I was reminded of this earlier this week when I showed a wildlife guru the below picture of an enormous moth that I snapped in Ellesmere Port a couple of years back.
I know it’s not easy to assess the size based on that picture, but if you think of how big a regular building brick is, and then consider that this thing is taking up most of the smallest face of the brick, it did leave me wondering whether the moth should really be in West Cheshire or whether it had taken a wild detour from the Amazon rainforest.

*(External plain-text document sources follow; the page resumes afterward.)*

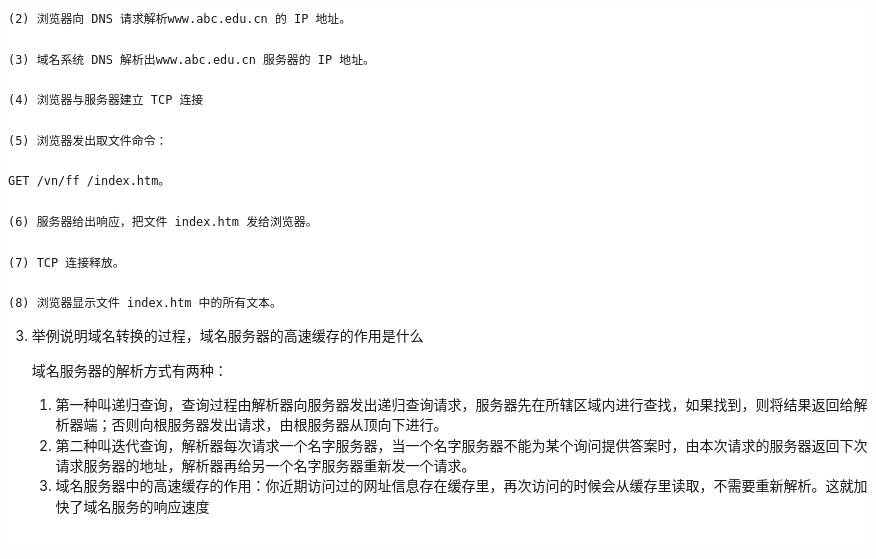     (2) 浏览器向 DNS 请求解析www.abc.edu.cn 的 IP 地址。

    (3) 域名系统 DNS 解析出www.abc.edu.cn 服务器的 IP 地址。

    (4) 浏览器与服务器建立 TCP 连接

    (5) 浏览器发出取文件命令：

    GET /vn/ff /index.htm。

    (6) 服务器给出响应，把文件 index.htm 发给浏览器。

    (7) TCP 连接释放。

    (8) 浏览器显示文件 index.htm 中的所有文本。
3. 举例说明域名转换的过程，域名服务器的高速缓存的作用是什么

    域名服务器的解析方式有两种：

    1. 第一种叫递归查询，查询过程由解析器向服务器发出递归查询请求，服务器先在所辖区域内进行查找，如果找到，则将结果返回给解析器端；否则向根服务器发出请求，由根服务器从顶向下进行。
    2. 第二种叫迭代查询，解析器每次请求一个名字服务器，当一个名字服务器不能为某个询问提供答案时，由本次请求的服务器返回下次请求服务器的地址，解析器再给另一个名字服务器重新发一个请求。
    3. 域名服务器中的高速缓存的作用：你近期访问过的网址信息存在缓存里，再次访问的时候会从缓存里读取，不需要重新解析。这就加快了域名服务的响应速度

‍
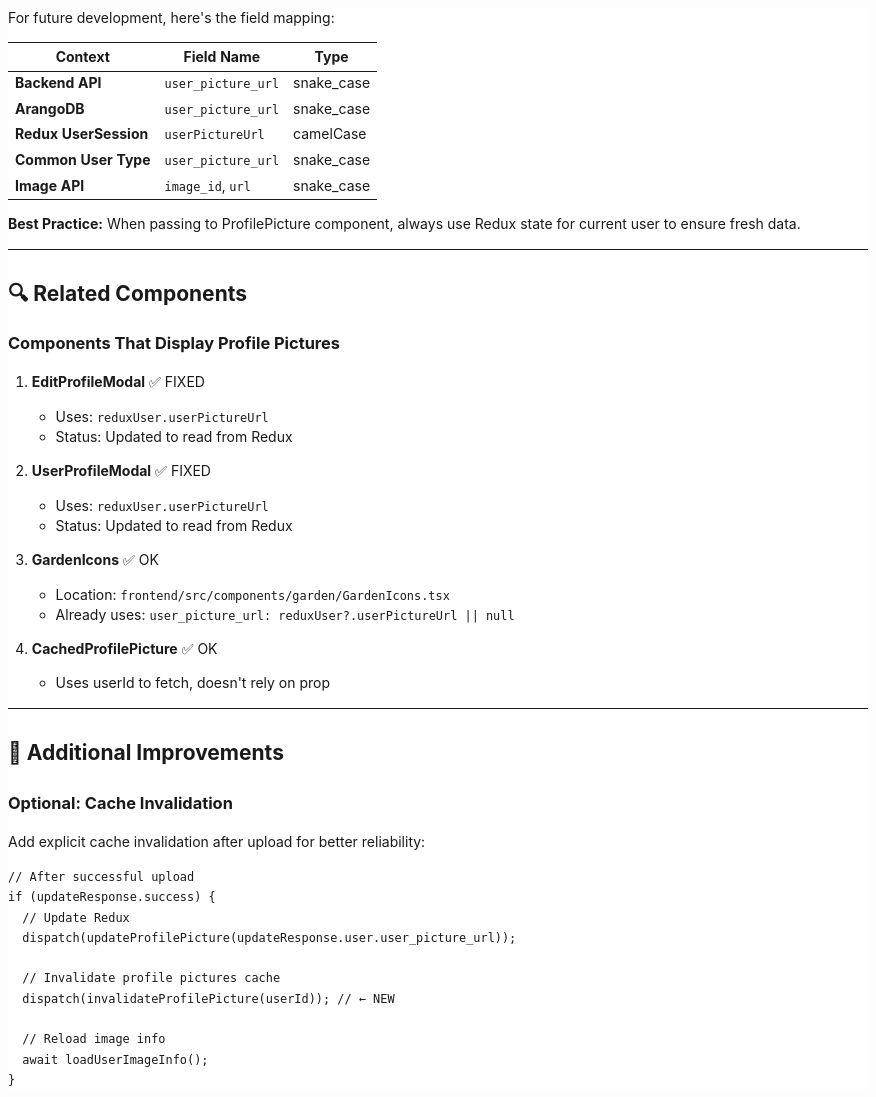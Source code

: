 For future development, here's the field mapping:

| Context               | Field Name         | Type       |
| --------------------- | ------------------ | ---------- |
| **Backend API**       | `user_picture_url` | snake_case |
| **ArangoDB**          | `user_picture_url` | snake_case |
| **Redux UserSession** | `userPictureUrl`   | camelCase  |
| **Common User Type**  | `user_picture_url` | snake_case |
| **Image API**         | `image_id`, `url`  | snake_case |

**Best Practice:** When passing to ProfilePicture component, always use Redux state for current user to ensure fresh data.

---

## 🔍 Related Components

### Components That Display Profile Pictures

1. **EditProfileModal** ✅ FIXED
   - Uses: `reduxUser.userPictureUrl`
   - Status: Updated to read from Redux
2. **UserProfileModal** ✅ FIXED
   - Uses: `reduxUser.userPictureUrl`
   - Status: Updated to read from Redux
3. **GardenIcons** ✅ OK

   - Location: `frontend/src/components/garden/GardenIcons.tsx`
   - Already uses: `user_picture_url: reduxUser?.userPictureUrl || null`

4. **CachedProfilePicture** ✅ OK
   - Uses userId to fetch, doesn't rely on prop

---

## 🚀 Additional Improvements

### Optional: Cache Invalidation

Add explicit cache invalidation after upload for better reliability:

```tsx
// After successful upload
if (updateResponse.success) {
  // Update Redux
  dispatch(updateProfilePicture(updateResponse.user.user_picture_url));

  // Invalidate profile pictures cache
  dispatch(invalidateProfilePicture(userId)); // ← NEW

  // Reload image info
  await loadUserImageInfo();
}
```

On showing the picture to somebody who knows his setaceous Hebrew character moths from his shoulder-striped wainscots, he told me it was an eyed hawk moth. Of course, being a curious mind and an internet nerd, the first thing I did was Google the species. I found out that they are reasonably common in the UK during the summer, and that the ‘eyes’ on the wings are only visible when the moth is resting. I also discovered that their wingspans can be as wide as 9cm (3.5 inches), which led me to wonder what the largest moth in the world was.
What surprised me was that Google already seemed to know that this was the next question I would ask. While still on the results page for ‘eyed hawk moth’, I began to search for ‘world’s largest month’, and look what Google suggested just two letters in!

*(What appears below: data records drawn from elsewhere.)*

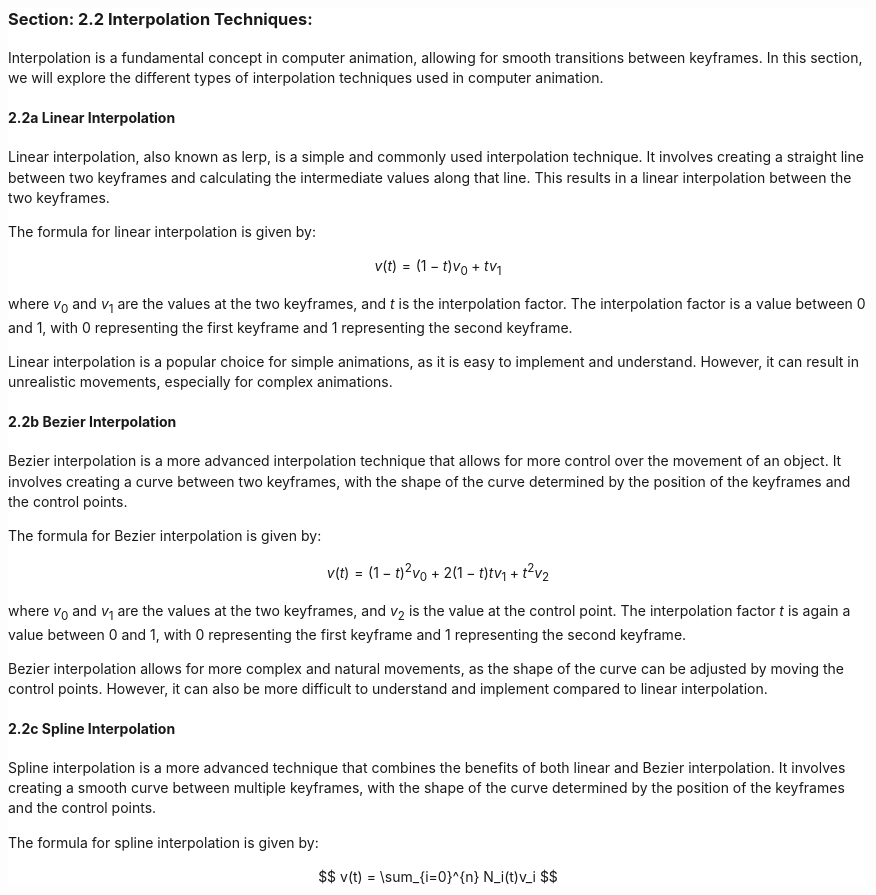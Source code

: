 

### Section: 2.2 Interpolation Techniques:

Interpolation is a fundamental concept in computer animation, allowing for smooth transitions between keyframes. In this section, we will explore the different types of interpolation techniques used in computer animation.

#### 2.2a Linear Interpolation

Linear interpolation, also known as lerp, is a simple and commonly used interpolation technique. It involves creating a straight line between two keyframes and calculating the intermediate values along that line. This results in a linear interpolation between the two keyframes.

The formula for linear interpolation is given by:

$$
v(t) = (1-t)v_0 + tv_1
$$

where $v_0$ and $v_1$ are the values at the two keyframes, and $t$ is the interpolation factor. The interpolation factor is a value between 0 and 1, with 0 representing the first keyframe and 1 representing the second keyframe.

Linear interpolation is a popular choice for simple animations, as it is easy to implement and understand. However, it can result in unrealistic movements, especially for complex animations.

#### 2.2b Bezier Interpolation

Bezier interpolation is a more advanced interpolation technique that allows for more control over the movement of an object. It involves creating a curve between two keyframes, with the shape of the curve determined by the position of the keyframes and the control points.

The formula for Bezier interpolation is given by:

$$
v(t) = (1-t)^2v_0 + 2(1-t)tv_1 + t^2v_2
$$

where $v_0$ and $v_1$ are the values at the two keyframes, and $v_2$ is the value at the control point. The interpolation factor $t$ is again a value between 0 and 1, with 0 representing the first keyframe and 1 representing the second keyframe.

Bezier interpolation allows for more complex and natural movements, as the shape of the curve can be adjusted by moving the control points. However, it can also be more difficult to understand and implement compared to linear interpolation.

#### 2.2c Spline Interpolation

Spline interpolation is a more advanced technique that combines the benefits of both linear and Bezier interpolation. It involves creating a smooth curve between multiple keyframes, with the shape of the curve determined by the position of the keyframes and the control points.

The formula for spline interpolation is given by:

$$
v(t) = \sum_{i=0}^{n} N_i(t)v_i
$$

Of all the things Google is able to work out for itself, I find this one of the most surprising and almost eerie. If we go to Google.co.uk and begin a search with ‘wo’, the first result is daily deals website Wowcher. This is followed by content management system WordPress, payday loans company Wonga and World Book Day, with ‘world’s largest moth’ nowhere to be seen. In fact, even a search for ‘world’s largest’ suggests economies and, oddly, gummy bears long before moths.
What it means is that Google is actually considering your last search when suggesting your next, perhaps even leading to users changing their mind while typing in their search because their attention has been diverted by Google’s alternative suggestions.
What’s the next phase, I wonder? Could Google ever search us for what it wants, rather than the other way round?